(DIRECTIONS FOR THIS TASK) From the records below, copy out exactly the lines from the one containing "3. Edit the" to the one containing "ip range = ***NETBLOCK-RANGE***", both included. Add nothing else.

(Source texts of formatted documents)
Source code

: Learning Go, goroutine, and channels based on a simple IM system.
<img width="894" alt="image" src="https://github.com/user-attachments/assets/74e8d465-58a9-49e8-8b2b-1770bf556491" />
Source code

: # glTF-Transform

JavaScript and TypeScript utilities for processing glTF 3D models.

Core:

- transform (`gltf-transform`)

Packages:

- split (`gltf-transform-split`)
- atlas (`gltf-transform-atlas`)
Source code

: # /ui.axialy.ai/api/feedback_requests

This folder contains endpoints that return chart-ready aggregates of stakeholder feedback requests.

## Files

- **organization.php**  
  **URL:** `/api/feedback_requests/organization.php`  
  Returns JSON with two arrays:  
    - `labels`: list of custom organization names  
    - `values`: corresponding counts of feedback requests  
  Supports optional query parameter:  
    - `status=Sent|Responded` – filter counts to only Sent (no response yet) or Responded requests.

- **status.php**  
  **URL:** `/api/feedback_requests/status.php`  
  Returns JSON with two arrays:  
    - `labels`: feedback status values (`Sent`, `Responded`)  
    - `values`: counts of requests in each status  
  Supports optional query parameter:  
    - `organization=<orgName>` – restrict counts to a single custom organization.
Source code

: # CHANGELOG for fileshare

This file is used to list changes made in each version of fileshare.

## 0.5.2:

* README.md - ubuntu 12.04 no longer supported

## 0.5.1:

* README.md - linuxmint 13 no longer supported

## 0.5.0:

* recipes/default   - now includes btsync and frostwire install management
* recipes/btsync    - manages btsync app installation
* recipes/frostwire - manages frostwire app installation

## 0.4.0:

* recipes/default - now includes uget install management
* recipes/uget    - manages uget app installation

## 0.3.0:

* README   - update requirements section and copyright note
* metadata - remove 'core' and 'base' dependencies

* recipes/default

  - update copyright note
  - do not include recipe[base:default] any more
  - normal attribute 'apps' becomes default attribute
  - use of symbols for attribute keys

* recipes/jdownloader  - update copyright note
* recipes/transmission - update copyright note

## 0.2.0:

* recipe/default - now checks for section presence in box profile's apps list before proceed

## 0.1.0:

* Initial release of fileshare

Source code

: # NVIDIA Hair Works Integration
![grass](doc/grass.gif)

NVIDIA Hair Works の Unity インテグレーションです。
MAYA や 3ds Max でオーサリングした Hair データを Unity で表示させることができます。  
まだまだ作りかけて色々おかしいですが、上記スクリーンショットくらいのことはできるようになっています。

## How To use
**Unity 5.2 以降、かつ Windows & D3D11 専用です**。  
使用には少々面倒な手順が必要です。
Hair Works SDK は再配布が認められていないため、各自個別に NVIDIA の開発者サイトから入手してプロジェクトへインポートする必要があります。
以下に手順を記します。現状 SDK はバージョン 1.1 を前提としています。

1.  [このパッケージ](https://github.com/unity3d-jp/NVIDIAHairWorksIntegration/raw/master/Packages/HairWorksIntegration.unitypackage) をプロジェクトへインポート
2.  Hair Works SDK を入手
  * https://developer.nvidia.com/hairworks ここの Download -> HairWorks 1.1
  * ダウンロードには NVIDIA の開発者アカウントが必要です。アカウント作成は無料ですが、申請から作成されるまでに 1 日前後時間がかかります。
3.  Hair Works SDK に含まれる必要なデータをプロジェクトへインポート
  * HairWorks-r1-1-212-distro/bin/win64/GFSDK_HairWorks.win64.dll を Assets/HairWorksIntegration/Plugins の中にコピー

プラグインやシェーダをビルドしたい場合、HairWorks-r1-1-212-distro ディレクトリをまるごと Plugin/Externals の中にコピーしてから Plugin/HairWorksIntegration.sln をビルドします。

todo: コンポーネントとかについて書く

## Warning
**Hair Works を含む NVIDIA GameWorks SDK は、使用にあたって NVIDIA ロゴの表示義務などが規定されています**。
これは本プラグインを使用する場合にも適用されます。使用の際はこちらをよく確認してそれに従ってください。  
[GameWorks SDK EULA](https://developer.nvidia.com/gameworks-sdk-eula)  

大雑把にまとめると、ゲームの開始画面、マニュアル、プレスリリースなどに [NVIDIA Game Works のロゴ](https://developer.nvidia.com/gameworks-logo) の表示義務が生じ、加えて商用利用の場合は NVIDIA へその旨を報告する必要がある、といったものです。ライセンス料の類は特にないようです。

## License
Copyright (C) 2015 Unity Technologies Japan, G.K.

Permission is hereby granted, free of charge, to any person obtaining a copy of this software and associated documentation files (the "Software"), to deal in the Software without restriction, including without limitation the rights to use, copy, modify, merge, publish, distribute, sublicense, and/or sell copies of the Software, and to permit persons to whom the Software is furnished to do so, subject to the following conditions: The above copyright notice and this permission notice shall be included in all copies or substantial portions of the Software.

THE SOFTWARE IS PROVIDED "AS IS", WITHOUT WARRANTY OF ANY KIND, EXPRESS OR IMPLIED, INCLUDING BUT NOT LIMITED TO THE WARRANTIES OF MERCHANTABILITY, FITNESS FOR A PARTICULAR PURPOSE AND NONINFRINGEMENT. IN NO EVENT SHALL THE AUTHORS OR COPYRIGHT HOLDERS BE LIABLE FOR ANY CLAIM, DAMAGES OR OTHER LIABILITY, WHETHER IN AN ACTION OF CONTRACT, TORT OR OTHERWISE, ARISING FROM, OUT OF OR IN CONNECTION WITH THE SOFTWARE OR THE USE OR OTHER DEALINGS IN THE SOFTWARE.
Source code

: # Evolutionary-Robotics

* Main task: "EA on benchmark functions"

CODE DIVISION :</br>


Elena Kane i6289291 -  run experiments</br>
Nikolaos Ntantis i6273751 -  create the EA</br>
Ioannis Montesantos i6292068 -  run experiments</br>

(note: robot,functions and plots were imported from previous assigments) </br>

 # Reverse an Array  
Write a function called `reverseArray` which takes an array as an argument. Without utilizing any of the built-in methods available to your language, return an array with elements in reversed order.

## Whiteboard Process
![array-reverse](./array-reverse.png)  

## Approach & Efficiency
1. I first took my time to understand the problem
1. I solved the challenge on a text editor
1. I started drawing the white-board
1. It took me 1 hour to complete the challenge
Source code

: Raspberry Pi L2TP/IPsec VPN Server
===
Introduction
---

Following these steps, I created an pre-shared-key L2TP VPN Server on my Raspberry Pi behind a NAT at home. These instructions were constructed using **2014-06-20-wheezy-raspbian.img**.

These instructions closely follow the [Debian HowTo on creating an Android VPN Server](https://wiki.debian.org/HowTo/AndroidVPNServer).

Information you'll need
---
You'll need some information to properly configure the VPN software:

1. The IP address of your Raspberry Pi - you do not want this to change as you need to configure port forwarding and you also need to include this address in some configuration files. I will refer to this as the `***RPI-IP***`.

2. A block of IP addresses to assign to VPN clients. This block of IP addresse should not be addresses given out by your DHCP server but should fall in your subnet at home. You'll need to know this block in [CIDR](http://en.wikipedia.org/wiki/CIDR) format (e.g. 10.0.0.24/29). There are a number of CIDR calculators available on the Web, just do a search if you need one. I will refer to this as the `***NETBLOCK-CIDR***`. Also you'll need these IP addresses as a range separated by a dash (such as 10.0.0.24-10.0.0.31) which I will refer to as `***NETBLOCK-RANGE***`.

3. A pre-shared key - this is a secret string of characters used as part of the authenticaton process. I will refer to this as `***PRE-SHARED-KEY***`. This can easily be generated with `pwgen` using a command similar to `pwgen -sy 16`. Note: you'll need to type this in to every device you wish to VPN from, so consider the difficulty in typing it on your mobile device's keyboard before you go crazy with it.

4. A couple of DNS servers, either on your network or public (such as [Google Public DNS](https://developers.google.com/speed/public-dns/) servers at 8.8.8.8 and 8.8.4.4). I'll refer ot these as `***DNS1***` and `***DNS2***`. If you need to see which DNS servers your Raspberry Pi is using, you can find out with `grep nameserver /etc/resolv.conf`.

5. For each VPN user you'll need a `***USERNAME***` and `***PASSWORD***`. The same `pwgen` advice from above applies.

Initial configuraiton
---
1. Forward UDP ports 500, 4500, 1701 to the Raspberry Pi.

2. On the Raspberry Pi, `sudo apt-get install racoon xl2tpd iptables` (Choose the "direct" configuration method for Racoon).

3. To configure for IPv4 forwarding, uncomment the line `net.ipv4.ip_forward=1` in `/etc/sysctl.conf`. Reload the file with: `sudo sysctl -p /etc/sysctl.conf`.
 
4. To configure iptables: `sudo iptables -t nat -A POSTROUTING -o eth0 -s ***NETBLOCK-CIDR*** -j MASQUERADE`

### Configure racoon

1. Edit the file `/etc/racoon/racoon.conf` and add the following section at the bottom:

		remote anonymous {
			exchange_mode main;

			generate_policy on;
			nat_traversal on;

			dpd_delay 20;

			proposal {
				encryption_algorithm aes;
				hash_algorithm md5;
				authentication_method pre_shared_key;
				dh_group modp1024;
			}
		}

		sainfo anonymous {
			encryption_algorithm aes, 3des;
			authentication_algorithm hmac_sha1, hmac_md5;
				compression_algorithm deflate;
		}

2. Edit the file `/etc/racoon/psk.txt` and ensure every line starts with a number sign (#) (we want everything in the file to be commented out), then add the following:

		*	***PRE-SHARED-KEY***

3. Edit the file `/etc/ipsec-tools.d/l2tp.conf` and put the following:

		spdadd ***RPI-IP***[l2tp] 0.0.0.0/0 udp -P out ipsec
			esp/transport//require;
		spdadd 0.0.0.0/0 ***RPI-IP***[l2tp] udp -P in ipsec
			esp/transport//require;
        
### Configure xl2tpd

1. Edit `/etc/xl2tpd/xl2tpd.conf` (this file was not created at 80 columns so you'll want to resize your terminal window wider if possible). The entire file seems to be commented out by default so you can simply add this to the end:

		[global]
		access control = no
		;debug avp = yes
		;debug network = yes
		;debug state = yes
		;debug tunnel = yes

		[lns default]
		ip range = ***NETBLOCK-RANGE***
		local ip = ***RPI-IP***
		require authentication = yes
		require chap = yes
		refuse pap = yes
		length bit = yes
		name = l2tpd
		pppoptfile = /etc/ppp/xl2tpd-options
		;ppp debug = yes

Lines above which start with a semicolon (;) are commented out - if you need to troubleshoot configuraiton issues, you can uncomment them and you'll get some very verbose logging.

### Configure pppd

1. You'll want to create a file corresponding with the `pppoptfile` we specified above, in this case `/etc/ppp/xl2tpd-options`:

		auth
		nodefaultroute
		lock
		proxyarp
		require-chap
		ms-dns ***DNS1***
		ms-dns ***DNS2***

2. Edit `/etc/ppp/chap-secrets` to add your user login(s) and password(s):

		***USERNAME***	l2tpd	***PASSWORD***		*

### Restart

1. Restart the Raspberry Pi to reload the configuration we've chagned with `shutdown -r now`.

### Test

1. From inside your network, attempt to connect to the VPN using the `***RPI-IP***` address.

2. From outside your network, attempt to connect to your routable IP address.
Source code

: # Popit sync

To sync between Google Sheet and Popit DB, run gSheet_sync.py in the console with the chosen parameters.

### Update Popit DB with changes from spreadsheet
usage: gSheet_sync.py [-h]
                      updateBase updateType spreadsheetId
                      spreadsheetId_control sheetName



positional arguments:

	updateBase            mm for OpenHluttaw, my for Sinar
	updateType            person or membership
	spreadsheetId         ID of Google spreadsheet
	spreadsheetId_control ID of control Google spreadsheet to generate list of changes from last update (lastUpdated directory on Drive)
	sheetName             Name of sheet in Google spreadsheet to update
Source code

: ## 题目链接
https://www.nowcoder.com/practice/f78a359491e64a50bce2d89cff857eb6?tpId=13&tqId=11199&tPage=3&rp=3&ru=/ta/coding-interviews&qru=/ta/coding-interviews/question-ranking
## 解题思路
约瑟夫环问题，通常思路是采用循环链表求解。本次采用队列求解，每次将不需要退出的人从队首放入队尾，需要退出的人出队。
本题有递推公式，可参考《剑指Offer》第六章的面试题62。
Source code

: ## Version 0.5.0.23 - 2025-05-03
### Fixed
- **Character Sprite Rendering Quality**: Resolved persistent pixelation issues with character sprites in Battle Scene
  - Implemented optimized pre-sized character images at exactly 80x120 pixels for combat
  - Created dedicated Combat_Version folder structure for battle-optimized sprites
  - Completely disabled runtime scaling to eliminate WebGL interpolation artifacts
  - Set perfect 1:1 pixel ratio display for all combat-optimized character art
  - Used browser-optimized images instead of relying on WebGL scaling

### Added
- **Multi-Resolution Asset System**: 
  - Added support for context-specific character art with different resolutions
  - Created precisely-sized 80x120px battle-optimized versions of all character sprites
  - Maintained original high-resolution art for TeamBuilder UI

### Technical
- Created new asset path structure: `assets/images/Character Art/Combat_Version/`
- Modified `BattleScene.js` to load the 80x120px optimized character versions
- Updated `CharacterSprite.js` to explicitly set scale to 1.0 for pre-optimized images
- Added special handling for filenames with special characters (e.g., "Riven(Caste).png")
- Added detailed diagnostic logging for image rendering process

(SOLVED EXERCISE)
3. Edit the file `/etc/ipsec-tools.d/l2tp.conf` and put the following:

		spdadd ***RPI-IP***[l2tp] 0.0.0.0/0 udp -P out ipsec
			esp/transport//require;
		spdadd 0.0.0.0/0 ***RPI-IP***[l2tp] udp -P in ipsec
			esp/transport//require;
        
### Configure xl2tpd

1. Edit `/etc/xl2tpd/xl2tpd.conf` (this file was not created at 80 columns so you'll want to resize your terminal window wider if possible). The entire file seems to be commented out by default so you can simply add this to the end:

		[global]
		access control = no
		;debug avp = yes
		;debug network = yes
		;debug state = yes
		;debug tunnel = yes

		[lns default]
		ip range = ***NETBLOCK-RANGE***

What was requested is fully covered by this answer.